Your goal => Please repeat the records exactly from their first line, finishing at the line containing "与 $I(2,2)$ 无交集，提供项 $(-1)^0=1$." and including it.

Records drawn from a dataset
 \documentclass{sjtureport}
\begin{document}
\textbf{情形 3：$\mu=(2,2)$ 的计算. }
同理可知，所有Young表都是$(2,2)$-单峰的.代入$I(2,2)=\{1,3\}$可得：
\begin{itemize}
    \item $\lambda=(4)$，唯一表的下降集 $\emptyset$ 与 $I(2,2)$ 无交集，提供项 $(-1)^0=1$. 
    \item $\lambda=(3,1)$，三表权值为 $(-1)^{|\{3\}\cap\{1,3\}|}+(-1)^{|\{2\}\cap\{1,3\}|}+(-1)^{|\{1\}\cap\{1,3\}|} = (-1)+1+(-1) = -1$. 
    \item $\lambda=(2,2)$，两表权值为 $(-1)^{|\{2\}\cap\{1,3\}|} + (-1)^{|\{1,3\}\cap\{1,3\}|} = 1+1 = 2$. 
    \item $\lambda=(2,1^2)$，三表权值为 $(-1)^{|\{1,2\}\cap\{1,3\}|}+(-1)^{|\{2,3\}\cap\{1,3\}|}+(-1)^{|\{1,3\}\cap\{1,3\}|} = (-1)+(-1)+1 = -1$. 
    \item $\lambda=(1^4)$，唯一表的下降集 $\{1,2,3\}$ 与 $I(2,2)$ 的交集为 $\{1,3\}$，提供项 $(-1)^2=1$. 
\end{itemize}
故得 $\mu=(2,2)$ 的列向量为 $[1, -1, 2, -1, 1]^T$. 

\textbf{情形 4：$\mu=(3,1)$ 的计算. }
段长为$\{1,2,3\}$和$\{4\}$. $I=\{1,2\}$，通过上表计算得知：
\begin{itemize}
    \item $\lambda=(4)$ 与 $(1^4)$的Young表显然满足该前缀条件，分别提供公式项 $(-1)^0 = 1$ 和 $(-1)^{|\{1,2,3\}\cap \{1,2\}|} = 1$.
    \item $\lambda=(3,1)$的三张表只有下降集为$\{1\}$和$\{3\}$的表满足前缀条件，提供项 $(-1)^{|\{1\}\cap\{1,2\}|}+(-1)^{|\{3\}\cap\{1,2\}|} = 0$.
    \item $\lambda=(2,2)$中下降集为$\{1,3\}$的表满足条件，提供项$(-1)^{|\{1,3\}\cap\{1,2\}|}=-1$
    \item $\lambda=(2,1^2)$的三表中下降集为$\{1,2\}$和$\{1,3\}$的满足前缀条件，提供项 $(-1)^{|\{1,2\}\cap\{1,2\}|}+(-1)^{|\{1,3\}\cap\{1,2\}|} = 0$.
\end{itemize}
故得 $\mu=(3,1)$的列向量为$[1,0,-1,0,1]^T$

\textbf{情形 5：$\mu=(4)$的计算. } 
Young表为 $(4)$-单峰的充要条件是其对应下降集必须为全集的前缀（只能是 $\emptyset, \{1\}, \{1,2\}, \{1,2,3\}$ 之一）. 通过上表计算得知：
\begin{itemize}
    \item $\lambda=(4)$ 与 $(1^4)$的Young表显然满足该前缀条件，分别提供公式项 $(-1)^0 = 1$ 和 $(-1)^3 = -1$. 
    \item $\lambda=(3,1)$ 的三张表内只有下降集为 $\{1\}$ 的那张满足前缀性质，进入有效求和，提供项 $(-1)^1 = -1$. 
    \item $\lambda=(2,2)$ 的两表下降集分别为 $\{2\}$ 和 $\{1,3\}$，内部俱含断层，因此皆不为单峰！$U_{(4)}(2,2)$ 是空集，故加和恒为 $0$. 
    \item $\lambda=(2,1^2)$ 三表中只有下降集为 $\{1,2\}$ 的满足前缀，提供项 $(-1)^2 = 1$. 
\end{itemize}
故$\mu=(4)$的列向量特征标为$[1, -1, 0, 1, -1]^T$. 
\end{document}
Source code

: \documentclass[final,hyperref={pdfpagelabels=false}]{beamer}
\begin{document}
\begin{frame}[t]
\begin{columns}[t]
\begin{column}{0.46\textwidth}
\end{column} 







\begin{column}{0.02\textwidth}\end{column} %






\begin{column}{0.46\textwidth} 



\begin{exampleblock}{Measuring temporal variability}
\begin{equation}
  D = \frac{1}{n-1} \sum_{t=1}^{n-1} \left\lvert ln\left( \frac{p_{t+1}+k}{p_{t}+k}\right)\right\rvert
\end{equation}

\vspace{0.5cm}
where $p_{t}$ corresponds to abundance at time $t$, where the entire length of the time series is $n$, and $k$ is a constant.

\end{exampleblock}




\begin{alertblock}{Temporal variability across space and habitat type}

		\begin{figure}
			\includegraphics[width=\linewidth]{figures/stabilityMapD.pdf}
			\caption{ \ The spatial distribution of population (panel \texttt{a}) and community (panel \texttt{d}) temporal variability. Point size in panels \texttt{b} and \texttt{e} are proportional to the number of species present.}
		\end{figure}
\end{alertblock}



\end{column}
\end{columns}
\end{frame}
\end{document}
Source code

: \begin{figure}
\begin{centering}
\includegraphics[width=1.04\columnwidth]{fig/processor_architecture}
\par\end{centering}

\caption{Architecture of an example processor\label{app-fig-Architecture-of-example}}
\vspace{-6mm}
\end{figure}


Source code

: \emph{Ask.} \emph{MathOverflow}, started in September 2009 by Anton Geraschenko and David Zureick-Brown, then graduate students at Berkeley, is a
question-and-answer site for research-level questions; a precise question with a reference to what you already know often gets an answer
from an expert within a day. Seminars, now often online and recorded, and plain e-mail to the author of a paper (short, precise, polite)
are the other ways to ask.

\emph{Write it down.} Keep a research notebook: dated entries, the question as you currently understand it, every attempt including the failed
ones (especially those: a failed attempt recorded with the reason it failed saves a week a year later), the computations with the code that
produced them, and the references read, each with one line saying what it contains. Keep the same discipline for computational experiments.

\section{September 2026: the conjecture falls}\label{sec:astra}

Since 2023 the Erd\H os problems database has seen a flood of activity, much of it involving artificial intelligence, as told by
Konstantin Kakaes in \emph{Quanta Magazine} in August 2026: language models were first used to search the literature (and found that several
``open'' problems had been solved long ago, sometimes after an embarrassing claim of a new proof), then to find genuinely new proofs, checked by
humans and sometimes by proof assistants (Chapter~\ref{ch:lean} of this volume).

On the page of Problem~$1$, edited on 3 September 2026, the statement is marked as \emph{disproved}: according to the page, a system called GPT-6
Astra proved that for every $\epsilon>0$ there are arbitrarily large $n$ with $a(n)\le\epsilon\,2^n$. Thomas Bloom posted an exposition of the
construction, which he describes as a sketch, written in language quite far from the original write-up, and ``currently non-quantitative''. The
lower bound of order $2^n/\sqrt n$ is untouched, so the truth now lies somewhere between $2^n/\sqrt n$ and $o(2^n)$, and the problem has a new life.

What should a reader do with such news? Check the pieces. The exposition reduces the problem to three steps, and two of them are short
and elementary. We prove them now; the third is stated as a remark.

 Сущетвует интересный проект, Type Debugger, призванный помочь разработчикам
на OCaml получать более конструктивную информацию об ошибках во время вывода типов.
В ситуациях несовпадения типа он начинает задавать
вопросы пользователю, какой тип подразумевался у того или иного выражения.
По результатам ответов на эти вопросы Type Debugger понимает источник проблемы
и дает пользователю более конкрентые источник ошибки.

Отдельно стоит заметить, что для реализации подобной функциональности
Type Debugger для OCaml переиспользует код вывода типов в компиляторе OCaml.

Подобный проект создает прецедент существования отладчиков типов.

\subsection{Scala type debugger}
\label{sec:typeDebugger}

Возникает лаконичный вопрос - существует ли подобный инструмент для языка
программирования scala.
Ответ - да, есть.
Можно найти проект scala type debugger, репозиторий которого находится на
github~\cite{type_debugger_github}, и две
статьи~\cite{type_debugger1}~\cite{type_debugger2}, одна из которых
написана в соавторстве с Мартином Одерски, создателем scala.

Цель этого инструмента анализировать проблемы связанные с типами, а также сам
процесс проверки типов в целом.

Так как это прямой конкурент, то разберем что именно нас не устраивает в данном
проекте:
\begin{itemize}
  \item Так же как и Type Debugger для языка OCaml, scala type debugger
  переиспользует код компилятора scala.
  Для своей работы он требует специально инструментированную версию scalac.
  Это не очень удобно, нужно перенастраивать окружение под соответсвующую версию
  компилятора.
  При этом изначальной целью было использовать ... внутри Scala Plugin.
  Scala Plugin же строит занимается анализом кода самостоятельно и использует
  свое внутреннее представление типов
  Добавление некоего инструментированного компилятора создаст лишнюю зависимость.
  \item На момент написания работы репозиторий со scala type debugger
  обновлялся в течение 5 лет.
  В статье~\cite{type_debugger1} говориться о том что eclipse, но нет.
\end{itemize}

Written response =>
 \documentclass{sjtureport}
\begin{document}
\textbf{情形 3：$\mu=(2,2)$ 的计算. }
同理可知，所有Young表都是$(2,2)$-单峰的.代入$I(2,2)=\{1,3\}$可得：
\begin{itemize}
    \item $\lambda=(4)$，唯一表的下降集 $\emptyset$ 与 $I(2,2)$ 无交集，提供项 $(-1)^0=1$. 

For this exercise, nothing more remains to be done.